Okay, so now you’re really wide awake! But the good news is that drugs aren’t the only route to more restorative sleep. Here, several natural approaches that help you to have more restful nights.
Why it may help: Melatonin is a hormone that is produced naturally in the body. It is normally at its highest after dark, when it works to make you sleepy and ready to go to bed. “But melatonin is very sensitive to light—especially the blue light emitted from electronics like televisions, iPads, computers,” explains Catherine Darley, N.D., of the Institute of Naturopathic Sleep Medicine, Seattle. “Being exposed to that blue light can shut off melatonin production, making it harder to fall asleep at night.”

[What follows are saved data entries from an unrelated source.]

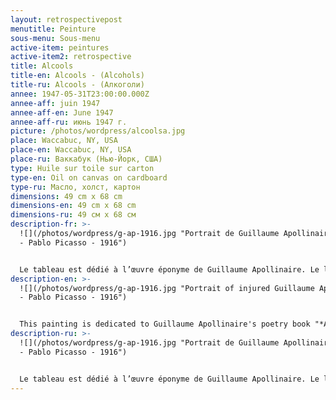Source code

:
 ```yaml
---
layout: retrospectivepost
menutitle: Peinture
sous-menu: Sous-menu
active-item: peintures
active-item2: retrospective
title: Alcools
title-en: Alcools - (Alcohols)
title-ru: Alcools - (Алкоголи)
annee: 1947-05-31T23:00:00.000Z
annee-aff: juin 1947
annee-aff-en: June 1947
annee-aff-ru: июнь 1947 г.
picture: /photos/wordpress/alcoolsa.jpg
place: Waccabuc, NY, USA
place-en: Waccabuc, NY, USA
place-ru: Ваккабук (Нью-Йорк, США)
type: Huile sur toile sur carton
type-en: Oil on canvas on cardboard
type-ru: Масло, холст, картон
dimensions: 49 cm x 68 cm
dimensions-en: 49 cm x 68 cm
dimensions-ru: 49 см x 68 см
description-fr: >-
  ![](/photos/wordpress/g-ap-1916.jpg "Portrait de Guillaume Apollinaire blessé
  - Pablo Picasso - 1916")


  Le tableau est dédié à l’œuvre éponyme de Guillaume Apollinaire. Le livre accompagna Montlaur pendant toute la guerre et pris même l’eau sur la plage de Colleville-Montgomery (à l'époque Colleville-sur-Orne) au petit matin du 6 juin 1944. La peinture fut exposée en mars 1949 à la Galerie Lucienne-Léonce Rosenberg, à Paris.
description-en: >-
  ![](/photos/wordpress/g-ap-1916.jpg "Portrait of injured Guillaume Apollinaire
  - Pablo Picasso - 1916")


  This painting is dedicated to Guillaume Apollinaire's poetry book "*Alcools*". The book was with Montlaur throughout the war and even caught the water on the beach of Colleville-Montgomery (at the time Colleville-sur-Orne) one early morning of June 6, 1944. The painting was exhibited in March 1949 at the *Gallery Lucienne-Léonce Rosenberg*, in Paris.
description-ru: >-
  ![](/photos/wordpress/g-ap-1916.jpg "Portrait de Guillaume Apollinaire blessé
  - Pablo Picasso - 1916")


  Le tableau est dédié à l’œuvre éponyme de Guillaume Apollinaire. Le livre accompagna Montlaur pendant toute la guerre et pris même l’eau sur la plage de Colleville-Montgomery (à l'époque Colleville-sur-Orne) au petit matin du 6 juin 1944. La peinture fut exposée en mars 1949 à la Galerie Lucienne-Léonce Rosenberg, à Paris.
---
```

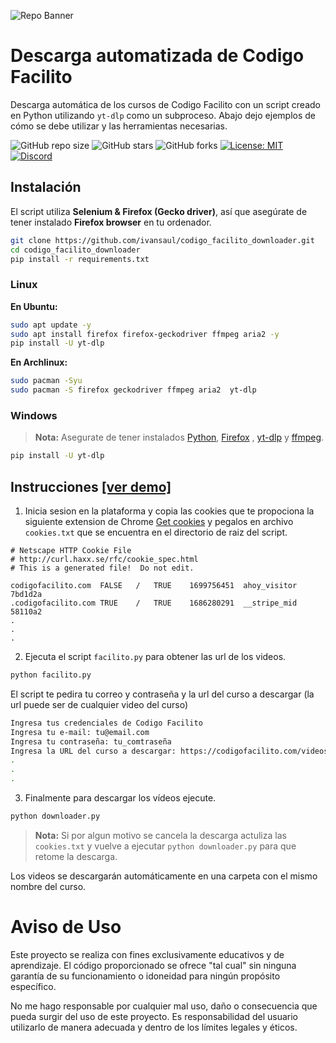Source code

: ![Repo Banner](https://i.imgur.com/8mIVJuc.png)

# Descarga automatizada de Codigo Facilito

Descarga automática de los cursos de Codigo Facilito con un script creado en Python utilizando `yt-dlp` como un subproceso. Abajo dejo ejemplos de cómo se debe utilizar y las herramientas necesarias.

![GitHub repo size](https://img.shields.io/github/repo-size/ivansaul/codigo_facilito_downloader)
![GitHub stars](https://img.shields.io/github/stars/ivansaul/codigo_facilito_downloader)
![GitHub forks](https://img.shields.io/github/forks/ivansaul/codigo_facilito_downloader)
[![License: MIT](https://img.shields.io/badge/License-MIT-yellow.svg)](https://opensource.org/licenses/MIT) 
[![Discord](https://img.shields.io/badge/-Discord-424549?style=social&logo=discord)](https://discord.gg/b72uAVBz6b)

## Instalación

El script utiliza **Selenium & Firefox (Gecko driver)**, así que asegúrate de tener instalado **Firefox browser** en tu ordenador.

```bash
git clone https://github.com/ivansaul/codigo_facilito_downloader.git
cd codigo_facilito_downloader
pip install -r requirements.txt
```

### **Linux**

**En Ubuntu:**

```bash
sudo apt update -y
sudo apt install firefox firefox-geckodriver ffmpeg aria2 -y
pip install -U yt-dlp
```

**En Archlinux:**

```bash
sudo pacman -Syu
sudo pacman -S firefox geckodriver ffmpeg aria2  yt-dlp 
```

### **Windows**

> **Nota:** Asegurate de tener instalados [Python][python], [Firefox][firefox] , [yt-dlp][yt-dlp] y [ffmpeg][ffmpeg].

```bash
pip install -U yt-dlp
```

## Instrucciones [[ver demo]][demo]

1. Inicia sesion en la plataforma y copia las cookies que te propociona la siguiente extension de Chrome [Get cookies][cookies] y pegalos en archivo `cookies.txt` que se encuentra en el directorio de raiz del script.

```notepad
# Netscape HTTP Cookie File
# http://curl.haxx.se/rfc/cookie_spec.html
# This is a generated file!  Do not edit.

codigofacilito.com	FALSE	/	TRUE	1699756451	ahoy_visitor	7bd1d2a
.codigofacilito.com	TRUE	/	TRUE	1686280291	__stripe_mid	58110a2
.
.
.
```

2. Ejecuta el script `facilito.py` para obtener las url de los videos. 

```bash
python facilito.py
```

El script te pedira tu correo y contraseña y la url del curso a descargar (la url puede ser de cualquier video del curso)

```bash
Ingresa tus credenciales de Codigo Facilito
Ingresa tu e-mail: tu@email.com
Ingresa tu contraseña: tu_comtraseña
Ingresa la URL del curso a descargar: https://codigofacilito.com/videos/introduccion-al-curso-profesional-de-backend
.
.
.
```

3. Finalmente para descargar los vídeos ejecute.

```bash
python downloader.py
```

> **Nota:** Si por algun motivo se cancela la descarga actuliza las `cookies.txt` y vuelve a ejecutar `python downloader.py` para que retome la descarga.

Los videos se descargarán automáticamente en una carpeta con el mismo nombre del curso.


# **Aviso de Uso**

Este proyecto se realiza con fines exclusivamente educativos y de aprendizaje. El código proporcionado se ofrece "tal cual" sin ninguna garantía de su funcionamiento o idoneidad para ningún propósito específico.

No me hago responsable por cualquier mal uso, daño o consecuencia que pueda surgir del uso de este proyecto. Es responsabilidad del usuario utilizarlo de manera adecuada y dentro de los límites legales y éticos.



[cookies]: https://chrome.google.com/webstore/detail/get-cookiestxt-locally/cclelndahbckbenkjhflpdbgdldlbecc/related
[python]: https://www.python.org/downloads/
[ffmpeg]: https://ffmpeg.org
[firefox]: https://www.mozilla.org/en-US/firefox/new/
[geckodriver]: https://github.com/mozilla/geckodriver/releases
[yt-dlp]: https://github.com/yt-dlp/yt-dlp/wiki/Installation
[aria2]: https://github.com/aria2/aria2/releases/tag/release-1.36.0
[codespace]: https://github.com/codespaces
[demo]: https://youtu.be/GbQwB0hYvQU
[ffmpeg-win]:https://youtu.be/0zN9oZ98ZgE
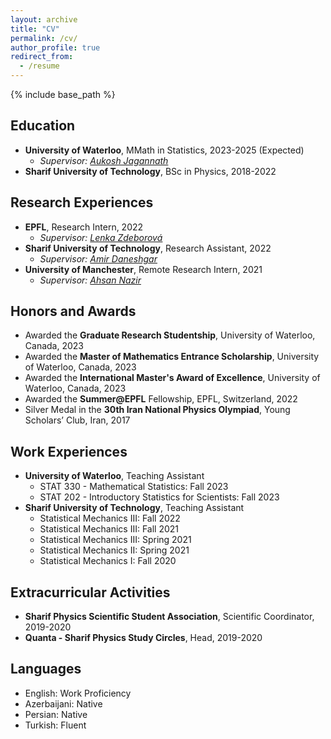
 ```yaml
---
layout: archive
title: "CV"
permalink: /cv/
author_profile: true
redirect_from:
  - /resume
---
```


{% include base_path %}

## Education
* **University of Waterloo**, MMath in Statistics, 2023-2025 (Expected)
  * _Supervisor: [Aukosh Jagannath](https://www.math.uwaterloo.ca/~a3jagann/)_
* **Sharif University of Technology**, BSc in Physics, 2018-2022

## Research Experiences
<!-- * **Sharif University of Technology**, Research Assistant, 2023
  * _Supervisors: [Prof. Saman Moghimi](http://physics.sharif.ir/~phyweb/saman-moghimi-araghi/) & [Prof. Abolfazl Ramezanpour](https://sites.google.com/site/abolfazlramezanpour/home) (Shiraz University)_ -->
* **EPFL**, Research Intern, 2022
  * _Supervisor: [Lenka Zdeborová](https://people.epfl.ch/lenka.zdeborova/?lang=en)_
* **Sharif University of Technology**, Research Assistant, 2022
  * _Supervisor: [Amir Daneshgar](http://math.sharif.ir/faculties/daneshgar)_
* **University of Manchester**, Remote Research Intern, 2021
  * _Supervisor: [Ahsan Nazir](https://research.manchester.ac.uk/en/persons/ahsan.nazir)_

## Honors and Awards
* Awarded the **Graduate Research Studentship**, University of Waterloo, Canada, 2023
* Awarded the **Master of Mathematics Entrance Scholarship**, University of Waterloo, Canada, 2023 
* Awarded the **International Master's Award of Excellence**, University of Waterloo, Canada, 2023
* Awarded the **Summer@EPFL** Fellowship, EPFL, Switzerland, 2022
* Silver Medal in the **30th Iran National Physics Olympiad**, Young Scholars’ Club, Iran, 2017


## Work Experiences
* **University of Waterloo**, Teaching Assistant
  * STAT 330 - Mathematical Statistics: Fall 2023
  * STAT 202 - Introductory Statistics for Scientists: Fall 2023
* **Sharif University of Technology**, Teaching Assistant
  * Statistical Mechanics III: Fall 2022
  * Statistical Mechanics III: Fall 2021
  * Statistical Mechanics III: Spring 2021
  * Statistical Mechanics II: Spring 2021
  * Statistical Mechanics I: Fall 2020

## Extracurricular Activities
* **Sharif Physics Scientific Student Association**, Scientific Coordinator, 2019-2020
* **Quanta - Sharif Physics Study Circles**, Head, 2019-2020

## Languages
* English: Work Proficiency
* Azerbaijani: Native
* Persian: Native
* Turkish: Fluent
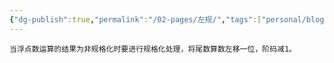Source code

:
```yaml
---
{"dg-publish":true,"permalink":"/02-pages/左规/","tags":["personal/blog","计算机组成原理/数据表示和运算"]}
---
```


```ad-info
当浮点数运算的结果为非规格化时要进行规格化处理，将尾数算数左移一位，阶码减1。
```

Melatonin is most proven for helping to shift the timing of your body clock—what is called “delayed sleep phase syndrome”—for people who can’t fall asleep until very late. “People take it for insomnia, but the research on its effectiveness for this isn’t as well established,” says Darley.
How to make it work for you: To maintain your natural melatonin levels, keep your electronic devices out of the bedroom and don’t use them right up until bedtime.
These days, people are treating melatonin supplements like they’re sleeping pills, popping one or two (or more!) right before hitting the sack. But melatonin is a sleep regulator, not initiator. It shifts your body into a state that is more available for sleep, but it’s not a quick lights-out solution. Because of this, take melatonin 90 minutes before you want to sleep to give it time to work. One milligram is all you need—anything more could make you groggy in the morning.
Why it may help: L-theanine is an amino acid found in green tea. It has been shown to help boost mood and improve cognition, but the supplement’s connection to sleep is that it also helps to quiet the mind. A study in Japan found that subjects who took 200 mg. of L-theanine had improved sleep quality as compared to a control group who took a placebo.
How to make it work for you: If an overly busy brain is what’s keeping you up nights, taking an L-theanine supplement at bedtime can help. “It won’t make you sleepy, but it will help calm your brain,” says Darley.